CMS just posted the 2014 version of Medicare Limits on Therapy Services advising beneficiaries about the therapy caps in 2014, the Medicare deductible that they must meet and the 80% payment by Medicare, and the 20% beneficiary liability (which is often covered if a beneficiary has a supplemental or secondary policy). Most therapy providers don’t bother to read the information sent to beneficiaries, there is too much information that providers have to keep up with from CMS! For example this year providers are getting accustomed to the continuation of the manual medical review for therapy over the threshold (extended by the SGR legislation through 3/31/2014 along with the MPPR reduction and the therapy caps exceptions process.) Not to mention that private practices are scrambling to figure out the PQRS for 2014, particularly if they have not participated in the past and are hoping to stave off the 2% penalty in 2016 for 2014 non-participation.
Medicare Limits on Therapy Services – What CMS is Telling Beneficiaries That You Need to Know
CMS is telling beneficiaries about the therapy cap – from what most providers will find is an interesting perspective. Most therapy providers understand the therapy caps and how they are applied and how they are excepted. Private practices, rehab agencies, CORFs and SNF have been subject to the therapy caps since their permanent implementation in 2006, and know how to provider therapy beyond the caps through the use of the KX modifier attesting to documentation in the medical records supports therapy over the therapy caps. Hospitals joined the therapy cap “party” in October of 2012, and Critical Access Hospitals are now newbies to the party, as they are not only trying to figure out how all the outpatient therapy rules work, but more importantly how to figure out in the context of a critical access hospital cost-based reimbursement. (We’ll save that for another post).
Let’s get back to what CMS is telling beneficiaries in Medicare Limits on Therapy Services. In answering the question “What can I do if I need services that will go above the outpatient therapy cap limits?, the beneficiary is advised:
You may qualify to get an exception to the therapy cap limits so that Medicare will continue to pay its share for your therapy services after you reach the therapy cap limits. Your therapist must:
- Document your need for medically reasonable and necessary services in your medical record
- Indicate on your Medicare claim for services above the therapy cap limit that your therapy services are medically reasonable and necessary
A Medicare contractor will review your medical records to check for medical necessity if you get outpatient therapy services in 2014 higher than these amounts:
- $3,700 for PT and SLP combined
- $3,700 for OT
In general, if your therapist provides documentation that your services were medically reasonable and necessary, you won’t have to pay for costs above the $1,920 therapy cap limits.

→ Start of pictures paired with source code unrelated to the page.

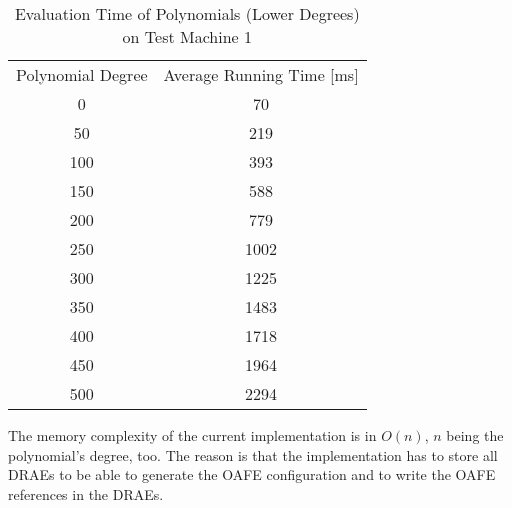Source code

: \begin{table}[ht]
  \centering
  \begin{tabular}{|c|c|}
    Polynomial Degree & Average Running Time [ms] \\
      0 &   70 \\
     50 &  219 \\
    100 &  393 \\
    150 &  588 \\
    200 &  779 \\
    250 & 1002 \\
    300 & 1225 \\
    350 & 1483 \\
    400 & 1718 \\
    450 & 1964 \\
    500 & 2294 \\
  \end{tabular}
  \caption{Evaluation Time of Polynomials (Lower Degrees) on Test Machine 1}
  \label{tab:poly-deg-t-small}
\end{table}


%
%
\label{sec:mem-complexity}

The memory complexity of the current implementation is in $O(n)$, $n$ being the
polynomial's degree, too. The reason is that the implementation has to store all
DRAEs to be able to generate the OAFE configuration and to write the OAFE
references in the DRAEs.

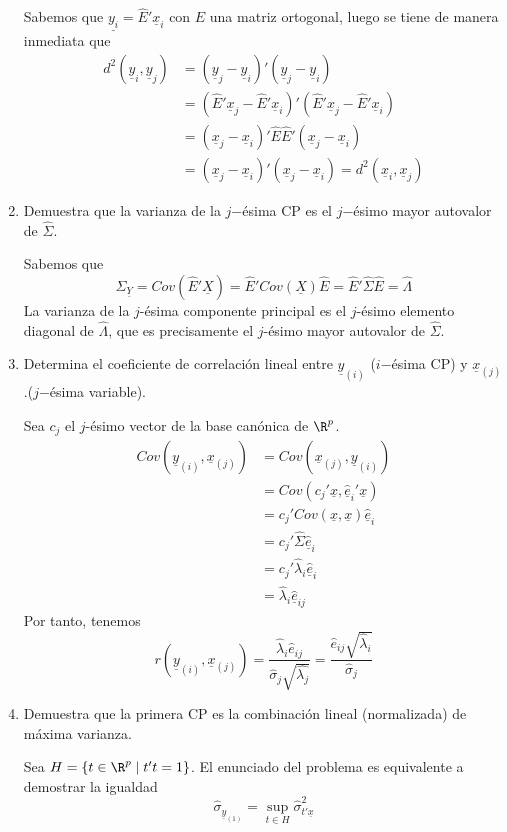 \documentclass[twoside]{article}
\newcommand{\muestra}[1]{{\underline{#1}}}
\newcommand{\m}[1]{{\muestra{#1}}}
\newcommand{\ev}{\m{\hat{e}}}
\begin{document}
\begin{enumerate}
Sabemos que $\muestra{y_i} = \hat{E}'\m{x}_i$ con $E$ una matriz ortogonal, luego se tiene de manera inmediata que 
\begin{align*}
d^2(\m{y}_i,\m{y}_j)&=(\m{y}_j-\m{y}_i)'(\m{y}_j-\m{y}_i)\\
& = (\hat{E}'\m{x}_j-\hat{E}'\m{x}_i)'(\hat{E}'\m{x}_j-\hat{E}'\m{x}_i)\\
& = (\m{x}_j-\m{x}_i)'\hat{E}\hat{E}'(\m{x}_j-\m{x}_i)\\
& = (\m{x}_j-\m{x}_i) '(\m{x}_j-\m{x}_i) = d^2(\m{x}_i,\m{x}_j)
\end{align*}

\item Demuestra que la varianza de la $j$−ésima CP es el $j$−ésimo mayor autovalor de $\widehat{\Sigma}$.

Sabemos que $$\Sigma_{\muestra{Y}} = Cov(\hat{E}'\muestra{X})= \hat{E}'Cov(\muestra{X})\hat{E} =\hat{E}' \hat{\Sigma}\hat{E}= \hat{\Lambda}$$
La varianza de la $j$-ésima componente principal es el $j$-ésimo elemento diagonal de $\hat{\Lambda}$, que es precisamente el $j$-ésimo mayor autovalor de $\hat{\Sigma}$.

\item Determina el coeficiente de correlación lineal entre $\muestra{y}_{{(i)}}$ ($i$−ésima CP) y $\muestra{x}_{(j)}$ .($j$−ésima variable).

Sea $c_j$ el $j$-ésimo vector de la base canónica de $\R^p$.
\begin{align*}
Cov(\muestra{y}_{{(i)}},\muestra{x}_{{(j)}}) &= Cov(\muestra{x}_{{(j)}},\muestra{y}_{{(i)}})\\
& = Cov(c_j'\muestra{x},\ev_i' \muestra{x})\\
&= c_j'Cov(\muestra{x},\muestra{x})\ev_i \\
&= c_j'\hat{\Sigma}\ev_i \\
&= c_j' \hat{\lambda}_i\ev_i \\
&= \hat{\lambda}_i \ev_{ij}
\end{align*} 
Por tanto, tenemos
$$
r(\muestra{y}_{{(i)}},\muestra{x}_{{(j)}}) = \frac{\hat{\lambda}_i \hat{e}_{ij}}{\hat{\sigma}_{j}\sqrt{\hat{\lambda_j}}} = \frac{\hat{e}_{ij}\sqrt{\hat{\lambda}_i}}{\hat{\sigma}_j}
$$
\newpage
\item Demuestra que la primera CP es la combinación lineal (normalizada) de máxima varianza. 

Sea $H=\{t\in \R^p \mid t't=1\}$. El enunciado del problema es equivalente a demostrar la igualdad
$$
\hat{\sigma}_{\muestra{y}_{(1)}}=\sup_{t\in H}\hat{\sigma}^2_{t'\muestra{x}}
$$


\end{enumerate}
\end{document}
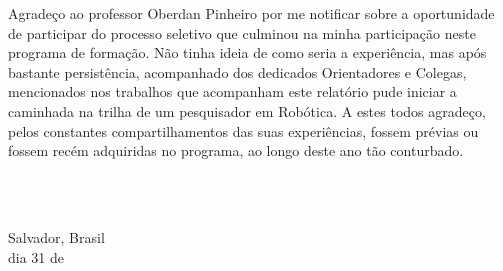 \begin{agradecimentos}

Agradeço ao professor Oberdan Pinheiro por me notificar sobre a oportunidade de participar do processo seletivo que culminou na minha participação neste programa de formação. Não tinha ideia de como seria a experiência, mas após bastante persistência, acompanhado dos dedicados Orientadores e Colegas, mencionados nos trabalhos que acompanham este relatório pude iniciar a caminhada na trilha de um pesquisador em Robótica. A estes todos agradeço, pelos constantes compartilhamentos das suas experiências, fossem prévias ou fossem recém adquiridas no programa, ao longo deste ano tão conturbado.





\ \\
\ \\

\noindent

\raggedright
Salvador, Brasil \\ 
dia 31 de \mesdeano \\

\raggedleft
\theauthor\\

\end{agradecimentos}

Read that last sentence again…..”in general, if your therapist provides documentation that your services were medically reasonable and necessary, you won’t have to pay for costs above the $1,920 therapy cap limits.” In fact if beneficiaries call the 1-800 Medicare help line, the friendly customer service reps will tell the beneficiary that if the doctor and therapist say it is necessary, then therapy is approved. Have you had a patient that has reached their goals, and your expert clinical opinion is that therapy is no longer medially necessary? And then the referring physician sends over another order? Or how about when your “really” medically necessary therapy is over the $3700 and is reviewed by the Recovery Auditors (RACs) and they don’t think therapy is medically necessary?
No wonder therapists are confused, and no wonder beneficiaries are perplexed by information that suggests they can have therapy when we all know the proving medical necessity of skilled care is more than a physician order or signed certification?
January is a good time to revisit your patient education protocols on Medicare limits on therapy services, medical necessity of skilled care, and what happens if a single complicated episode of care exceeds the $3700 threshold, or multiple unrelated episodes of care go over the therapy caps and threshold. January is also an excellent time to buff up documentation skills so that those beneficiaries that really need skilled services will have that reflected in documentation that the RACs find “medically necessary”.
What are your learning lessons from the 2013 experience with the therapy caps exceptions process and manual medical review by the RACs? How do you feel about Medicare limits on therapy services and frank communication with your patients?